フランスで見る夢‘98W杯サッカー(2)半世紀の目 By平井 桂月

大きな揺れとともに、半世紀近くかけて集めた段ボール箱70個分の資料は散逸し、台無しになった。1995年1月の阪神大震災。半壊したマンションの仕事場で、サッカージャーナリスト、賀川浩さん(73)=兵庫県芦屋市=は、ぼうぜんと立ち尽くした。

「これまでの記事や世界中の資料を集大成したサロン形式のミュージアムを造り、サッカー愛好者に開放したい」。そんな構想に踏み出す矢先だった。


神戸で育った賀川さんは、小学校からサッカーを始めた。戦時中は学徒動員で特攻隊員に。「あすは沖縄に出撃か」と覚悟したところで終戦を迎えた。復員し、クラブチームに属す。天皇杯準優勝の経験を経て、52年に新聞社のスポーツ記者になった。

駆け出し時代に図書館で見た米国の雑誌「ライフ」が、その後の運命を決めた。サッカーのクラブチームの飛行機事故で国中が悲しみにくれるイタリアの写真。「日本でこんなことがあるのかな、分かったつもりだったが、もっとサッカーを追求してみようと思った」と、賀川さんは振り返る。

74年のワールドカップ(W杯)西ドイツ大会。広告とのタイアップ記事を書く条件で自費で渡航した。「当時の日本人記者は、ほとんどが自費の取材。100万円貯めて持っていった」。マンションの頭金に相当する金額だった。

それ以来、W杯に病みつきになった。フリーになったあとも、サッカーをキーワードに、各国の文化を紹介した紀行文を雑誌に寄稿し続ける。


7回目の取材となるフランス大会。貴重な資料を失った阪神大震災の傷を乗り越え、賀川さんは日本人の最年長ジャーナリストとして参加する。それを前に、うれしいニュースが届いた。関西のサッカー好きの若者たちが協力してインターネット上に「Kagawa Soccer Library(賀川サッカー図書館)」を開設してくれたのだ。ミュージアムの夢が形を変えて、かなった。

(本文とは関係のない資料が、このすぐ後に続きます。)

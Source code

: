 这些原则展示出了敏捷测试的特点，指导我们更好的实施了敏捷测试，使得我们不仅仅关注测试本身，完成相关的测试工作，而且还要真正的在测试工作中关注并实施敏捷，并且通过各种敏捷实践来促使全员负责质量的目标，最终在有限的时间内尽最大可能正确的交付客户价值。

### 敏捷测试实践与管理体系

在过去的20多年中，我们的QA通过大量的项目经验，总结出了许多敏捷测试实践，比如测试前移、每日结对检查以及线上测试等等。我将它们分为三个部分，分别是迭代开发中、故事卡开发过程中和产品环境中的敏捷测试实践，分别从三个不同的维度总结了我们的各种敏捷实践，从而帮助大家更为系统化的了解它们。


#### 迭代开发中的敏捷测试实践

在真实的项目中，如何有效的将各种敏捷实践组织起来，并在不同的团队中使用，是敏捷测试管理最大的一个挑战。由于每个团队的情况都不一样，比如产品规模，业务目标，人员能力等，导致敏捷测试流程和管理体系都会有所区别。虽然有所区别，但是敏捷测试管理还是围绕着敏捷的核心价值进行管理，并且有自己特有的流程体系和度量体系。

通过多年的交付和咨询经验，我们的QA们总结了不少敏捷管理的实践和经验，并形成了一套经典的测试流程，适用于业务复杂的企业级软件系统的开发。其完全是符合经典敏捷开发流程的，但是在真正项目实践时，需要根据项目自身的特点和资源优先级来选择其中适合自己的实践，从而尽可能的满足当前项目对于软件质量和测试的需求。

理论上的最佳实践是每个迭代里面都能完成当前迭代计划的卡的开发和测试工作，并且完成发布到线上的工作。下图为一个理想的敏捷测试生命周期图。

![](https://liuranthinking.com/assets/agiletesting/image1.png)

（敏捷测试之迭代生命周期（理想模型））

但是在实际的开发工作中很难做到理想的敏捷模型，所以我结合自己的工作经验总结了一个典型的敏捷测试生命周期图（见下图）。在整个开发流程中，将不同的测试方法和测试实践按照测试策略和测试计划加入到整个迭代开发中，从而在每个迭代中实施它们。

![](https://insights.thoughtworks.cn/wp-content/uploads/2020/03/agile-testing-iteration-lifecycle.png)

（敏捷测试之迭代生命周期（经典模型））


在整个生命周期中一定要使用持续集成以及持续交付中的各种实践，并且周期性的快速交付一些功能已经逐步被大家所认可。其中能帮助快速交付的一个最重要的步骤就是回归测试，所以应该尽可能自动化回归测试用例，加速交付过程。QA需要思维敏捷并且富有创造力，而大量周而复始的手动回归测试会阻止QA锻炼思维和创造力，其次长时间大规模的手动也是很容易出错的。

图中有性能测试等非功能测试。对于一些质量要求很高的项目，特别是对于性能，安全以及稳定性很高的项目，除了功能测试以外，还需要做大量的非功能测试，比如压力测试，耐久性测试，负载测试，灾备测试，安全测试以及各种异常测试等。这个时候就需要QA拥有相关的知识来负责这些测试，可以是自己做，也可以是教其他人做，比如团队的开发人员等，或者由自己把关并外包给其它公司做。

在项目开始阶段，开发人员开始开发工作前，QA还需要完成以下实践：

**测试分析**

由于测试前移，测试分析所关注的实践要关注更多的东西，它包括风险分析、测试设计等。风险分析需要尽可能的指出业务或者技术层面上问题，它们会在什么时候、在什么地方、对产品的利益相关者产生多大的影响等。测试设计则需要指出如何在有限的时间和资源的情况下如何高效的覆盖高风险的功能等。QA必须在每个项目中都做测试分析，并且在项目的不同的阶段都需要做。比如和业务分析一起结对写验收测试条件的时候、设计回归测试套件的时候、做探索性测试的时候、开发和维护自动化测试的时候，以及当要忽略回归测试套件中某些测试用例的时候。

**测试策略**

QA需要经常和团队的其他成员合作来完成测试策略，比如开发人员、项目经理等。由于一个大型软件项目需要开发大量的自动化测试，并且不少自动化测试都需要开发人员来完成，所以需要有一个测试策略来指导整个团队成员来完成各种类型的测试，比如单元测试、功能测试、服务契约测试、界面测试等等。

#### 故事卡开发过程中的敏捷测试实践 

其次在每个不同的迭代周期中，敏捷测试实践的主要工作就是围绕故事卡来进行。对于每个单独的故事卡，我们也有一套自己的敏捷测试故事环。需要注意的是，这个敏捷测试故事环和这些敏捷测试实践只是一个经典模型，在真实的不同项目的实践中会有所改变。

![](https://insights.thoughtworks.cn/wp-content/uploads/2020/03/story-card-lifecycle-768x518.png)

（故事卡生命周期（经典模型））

「アジア予選の通過は当たり前ですよ」。初出場の日本代表に、ベテラン記者の目は厳しい。だから、フランス行きを決めたジョホールバル(マレーシア)には行かなかった。しかし、W杯の夢舞台で初めて日本のユニフォームを目にした時に、「偉そうなことを言っているけど、冷静に見られるかどうか」。賀川さんには、自信がない。